Branding, is like an iceberg- it exists mostly below the surface. The visible brand messaging accounts for what we see above sea level. The invisible brand – the company culture, the customer experience – adds the mass below the surface.

Your company doesn’t have to be the size of Coca-Cola or Mercedes to have a brand. In fact, every business has one. And by building yours into a strong one it can become one of your most valuable assets. Branding is a simple representation of who you, your company or your product are. One of the key fundamental steps to begin this process is to implement some honest self-analysis to discover your brand truth. The results of this establishes your unique brand identity if you are true to yourself. When Neil Armstrong and Buzz Aldrin came back from the moon, the first thing they were greeted by was a huge neon sign that said ‘Welcome to Earth – home of Coca-Cola. That is how powerful a brand can be.

Branding ultimately creates that all important first impression in your customers mind. A dynamic branding and product positioning formula is one that will invite new customers, and propel them into a desired action.

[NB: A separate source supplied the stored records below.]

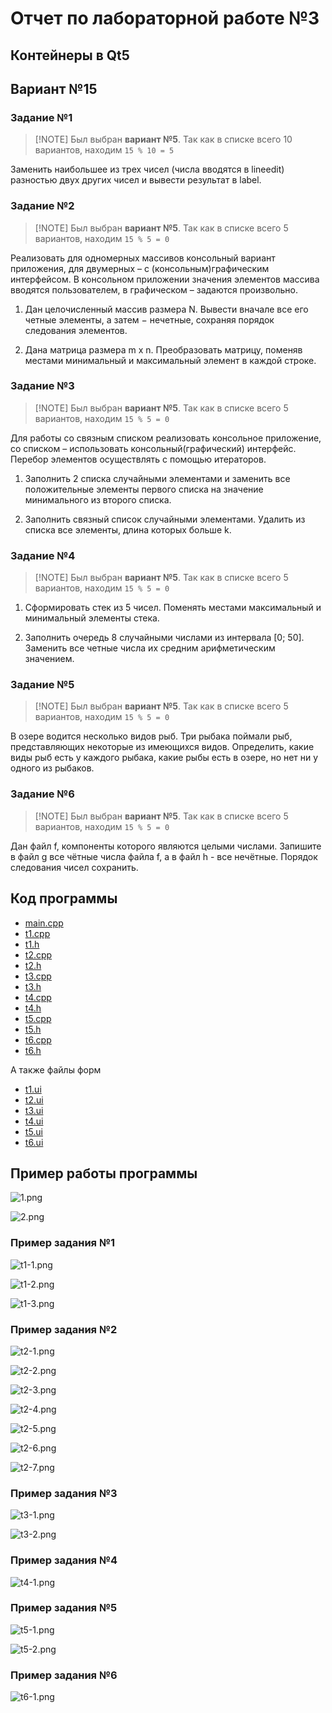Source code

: # Отчет по лабораторной работе №3

## Контейнеры в Qt5

## Вариант №15

### Задание №1

> \[!NOTE]
> Был выбран **вариант №5**. Так как в списке всего 10 вариантов,
находим `15 % 10 = 5`

Заменить наибольшее из трех чисел (числа вводятся в lineedit)
разностью двух других чисел и вывести результат в label.

### Задание №2

> \[!NOTE]
> Был выбран **вариант №5**. Так как в списке всего 5 вариантов,
находим `15 % 5 = 0`

Реализовать для одномерных массивов консольный вариант приложения,
для двумерных – с (консольным)графическим интерфейсом.
В консольном приложении значения элементов массива вводятся пользователем,
в графическом – задаются произвольно.

1. Дан целочисленный массив размера N. Вывести вначале все его четные элементы,
а затем − нечетные, сохраняя порядок следования элементов.

2. Дана матрица размера m x n. Преобразовать матрицу, поменяв местами
минимальный и максимальный элемент в каждой строке.

### Задание №3

> \[!NOTE]
> Был выбран **вариант №5**. Так как в списке всего 5 вариантов,
находим `15 % 5 = 0`

Для работы со связным списком реализовать консольное приложение, со списком –
использовать консольный(графический) интерфейс. Перебор элементов осуществлять с
помощью итераторов.

1. Заполнить 2 списка случайными элементами и заменить все положительные
элементы первого списка на значение минимального из второго списка.

2. Заполнить связный список случайными элементами. Удалить из списка все
элементы, длина которых больше k.

### Задание №4

> \[!NOTE]
> Был выбран **вариант №5**. Так как в списке всего 5 вариантов,
находим `15 % 5 = 0`

1. Сформировать стек из 5 чисел. Поменять местами максимальный и минимальный
элементы стека.

2. Заполнить очередь 8 случайными числами из интервала [0; 50]. Заменить все
четные числа их средним арифметическим значением.

### Задание №5

> \[!NOTE]
> Был выбран **вариант №5**. Так как в списке всего 5 вариантов,
находим `15 % 5 = 0`

В озере водится несколько видов рыб. Три рыбака поймали рыб, представляющих
некоторые из имеющихся видов. Определить, какие виды рыб есть у каждого рыбака,
какие рыбы есть в озере, но нет ни у одного из рыбаков.

### Задание №6

> \[!NOTE]
> Был выбран **вариант №5**. Так как в списке всего 5 вариантов,
находим `15 % 5 = 0`

Дан файл f, компоненты которого являются целыми числами. Запишите в файл g все
чётные числа файла f, а в файл h - все нечётные. Порядок следования чисел сохранить.

## Код программы

* [main.cpp](./src/main.cpp)
* [t1.cpp](./src/t1.cpp)
* [t1.h](./src/t1.h)
* [t2.cpp](./src/t2.cpp)
* [t2.h](./src/t2.h)
* [t3.cpp](./src/t3.cpp)
* [t3.h](./src/t3.h)
* [t4.cpp](./src/t4.cpp)
* [t4.h](./src/t4.h)
* [t5.cpp](./src/t5.cpp)
* [t5.h](./src/t5.h)
* [t6.cpp](./src/t6.cpp)
* [t6.h](./src/t6.h)

А также файлы форм

* [t1.ui](./src/t1.ui)
* [t2.ui](./src/t2.ui)
* [t3.ui](./src/t3.ui)
* [t4.ui](./src/t4.ui)
* [t5.ui](./src/t5.ui)
* [t6.ui](./src/t6.ui)

## Пример работы программы

![1.png](./readme_imgs/1.png)

![2.png](./readme_imgs/2.png)

### Пример задания №1

![t1-1.png](./readme_imgs/t1-1.png)

![t1-2.png](./readme_imgs/t1-2.png)

![t1-3.png](./readme_imgs/t1-3.png)

### Пример задания №2

![t2-1.png](./readme_imgs/t2-1.png)

![t2-2.png](./readme_imgs/t2-2.png)

![t2-3.png](./readme_imgs/t2-3.png)

![t2-4.png](./readme_imgs/t2-4.png)

![t2-5.png](./readme_imgs/t2-5.png)

![t2-6.png](./readme_imgs/t2-6.png)

![t2-7.png](./readme_imgs/t2-7.png)

### Пример задания №3

![t3-1.png](./readme_imgs/t3-1.png)

![t3-2.png](./readme_imgs/t3-2.png)

### Пример задания №4

![t4-1.png](./readme_imgs/t4-1.png)

### Пример задания №5

![t5-1.png](./readme_imgs/t5-1.png)

![t5-2.png](./readme_imgs/t5-2.png)

### Пример задания №6

![t6-1.png](./readme_imgs/t6-1.png)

Remember, a brand is not a name or a logo or a colour scheme or a design layout or a tag line or an advertising theme. A brand lives in the customer’s perception. A brand is not what the marketer says it is; it’s what the customer thinks it is. A brand begins and ends with the customer, and most important to the customer’s perception is the customer experience. Customers will believe their own experience before they believe the advertising.

Advertising works only when it is supported by the customer experience, and strong brands are built one customer experience at a time. Effective branding is what causes people to walk past all the no-name, on-sale colas at the grocery store and pick up the six-pack of Coca-Cola that costs twice as much, ask Neil Armstrong.